I ended up using nvidia-smi to get the number of GPUs without allocating any memory on them.
import subprocess
n = str(subprocess.check_output(["nvidia-smi", "-L"])).count('UUID')

Apart from the excellent explanation by Mrry, where he suggested to use device_lib.list_local_devices() I can show you how you can check for GPU related information from the command line.
Because currently only Nvidia's gpus work for NN frameworks, the answer covers only them. Nvidia has a page where they document how you can use the /proc filesystem interface to obtain run-time information about the driver, any installed NVIDIA graphics cards, and the AGP status.
/proc/driver/nvidia/gpus/0..N/information
Provide information about
each of the installed NVIDIA graphics adapters (model name, IRQ, BIOS
version, Bus Type). Note that the BIOS version is only available while
X is running.
So you can run this from command line cat /proc/driver/nvidia/gpus/0/information and see information about your first GPU. It is easy to run this from python and also you can check second, third, fourth GPU till it will fail.
Definitely Mrry's answer is more robust and I am not sure whether my answer will work on non-linux machine, but that Nvidia's page provide other interesting information, which not many people know about.

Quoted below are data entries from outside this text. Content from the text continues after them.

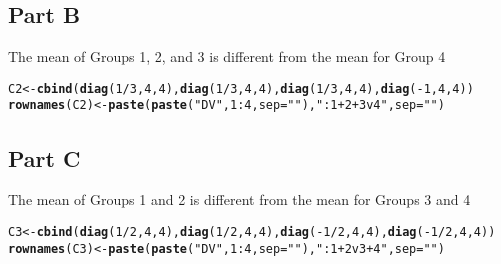 \documentclass{article}\usepackage[]{graphicx}\usepackage[]{color}
\makeatletter
\newcommand{\hlnum}[1]{\textcolor[rgb]{0.686,0.059,0.569}{#1}}%
\newcommand{\hlstr}[1]{\textcolor[rgb]{0.192,0.494,0.8}{#1}}%
\newcommand{\hlopt}[1]{\textcolor[rgb]{0,0,0}{#1}}%
\newcommand{\hlstd}[1]{\textcolor[rgb]{0.345,0.345,0.345}{#1}}%
\newcommand{\hlkwb}[1]{\textcolor[rgb]{0.69,0.353,0.396}{#1}}%
\newcommand{\hlkwc}[1]{\textcolor[rgb]{0.333,0.667,0.333}{#1}}%
\newcommand{\hlkwd}[1]{\textcolor[rgb]{0.737,0.353,0.396}{\textbf{#1}}}%
\newenvironment{kframe}{%
 \def\at@end@of@kframe{}%
 \ifinner\ifhmode%
  \def\at@end@of@kframe{\end{minipage}}%
  \begin{minipage}{\columnwidth}%
 \fi\fi%
 \def\FrameCommand##1{\hskip\@totalleftmargin \hskip-\fboxsep
 \colorbox{shadecolor}{##1}\hskip-\fboxsep
     \hskip-\linewidth \hskip-\@totalleftmargin \hskip\columnwidth}%
 \MakeFramed {\advance\hsize-\width
   \@totalleftmargin\z@ \linewidth\hsize
   \@setminipage}}%
 {\par\unskip\endMakeFramed%
 \at@end@of@kframe}
\newenvironment{knitrout}{}{} %
\makeatother
\begin{document}
\subsection{Part B}
The mean of Groups 1, 2, and 3 is different from the mean for Group 4
\begin{knitrout}
\color{fgcolor}\begin{kframe}
\begin{alltt}
\hlstd{C2} \hlkwb{<-} \hlkwd{cbind}\hlstd{(}\hlkwd{diag}\hlstd{(}\hlnum{1}\hlopt{/}\hlnum{3}\hlstd{,} \hlnum{4}\hlstd{,} \hlnum{4}\hlstd{),} \hlkwd{diag}\hlstd{(}\hlnum{1}\hlopt{/}\hlnum{3}\hlstd{,} \hlnum{4}\hlstd{,} \hlnum{4}\hlstd{),} \hlkwd{diag}\hlstd{(}\hlnum{1}\hlopt{/}\hlnum{3}\hlstd{,} \hlnum{4}\hlstd{,} \hlnum{4}\hlstd{),} \hlkwd{diag}\hlstd{(}\hlopt{-}\hlnum{1}\hlstd{,}\hlnum{4}\hlstd{,}\hlnum{4}\hlstd{))}
\hlkwd{rownames}\hlstd{(C2)} \hlkwb{<-} \hlkwd{paste}\hlstd{(}\hlkwd{paste}\hlstd{(}\hlstr{"DV"}\hlstd{,} \hlnum{1}\hlopt{:}\hlnum{4}\hlstd{,} \hlkwc{sep} \hlstd{=} \hlstr{""}\hlstd{),} \hlstr{": 1+2+3 v 4"}\hlstd{,} \hlkwc{sep} \hlstd{=} \hlstr{""}\hlstd{)}
\end{alltt}
\end{kframe}
\end{knitrout}


\subsection{Part C}
The mean of Groups 1 and 2 is different from the mean for Groups 3 and 4
\begin{knitrout}
\color{fgcolor}\begin{kframe}
\begin{alltt}
\hlstd{C3} \hlkwb{<-} \hlkwd{cbind}\hlstd{(}\hlkwd{diag}\hlstd{(}\hlnum{1}\hlopt{/}\hlnum{2}\hlstd{,} \hlnum{4}\hlstd{,} \hlnum{4}\hlstd{),} \hlkwd{diag}\hlstd{(}\hlnum{1}\hlopt{/}\hlnum{2}\hlstd{,} \hlnum{4}\hlstd{,} \hlnum{4}\hlstd{),} \hlkwd{diag}\hlstd{(}\hlopt{-}\hlnum{1}\hlopt{/}\hlnum{2}\hlstd{,} \hlnum{4}\hlstd{,} \hlnum{4}\hlstd{),} \hlkwd{diag}\hlstd{(}\hlopt{-}\hlnum{1}\hlopt{/}\hlnum{2}\hlstd{,}\hlnum{4}\hlstd{,}\hlnum{4}\hlstd{))}
\hlkwd{rownames}\hlstd{(C3)} \hlkwb{<-} \hlkwd{paste}\hlstd{(}\hlkwd{paste}\hlstd{(}\hlstr{"DV"}\hlstd{,} \hlnum{1}\hlopt{:}\hlnum{4}\hlstd{,} \hlkwc{sep} \hlstd{=} \hlstr{""}\hlstd{),} \hlstr{": 1+2 v 3+4"}\hlstd{,} \hlkwc{sep} \hlstd{=} \hlstr{""}\hlstd{)}
\end{alltt}
\end{kframe}
\end{knitrout}
\end{document}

The following works in tensorflow 2:
import tensorflow as tf
gpus = tf.config.experimental.list_physical_devices('GPU')
for gpu in gpus:
print("Name:", gpu.name, " Type:", gpu.device_type)
From 2.1, you can drop experimental:
gpus = tf.config.list_physical_devices('GPU')
https://www.tensorflow.org/api_docs/python/tf/config/list_physical_devices

I got a GPU called NVIDIA GTX GeForce 1650 Ti in my machine with tensorflow-gpu==2.2.0
Run the following two lines of code:
import tensorflow as tf
print("Num GPUs Available: ", len(tf.config.experimental.list_physical_devices('GPU')))
Output:
Num GPUs Available: 1

In TensorFlow Core v2.3.0, the following code should work.
import tensorflow as tf
visible_devices = tf.config.get_visible_devices()
for devices in visible_devices:
print(devices)
Depending on your environment, this code will produce flowing results.
PhysicalDevice(name='/physical_device:CPU:0', device_type='CPU')
PhysicalDevice(name='/physical_device:GPU:0', device_type='GPU')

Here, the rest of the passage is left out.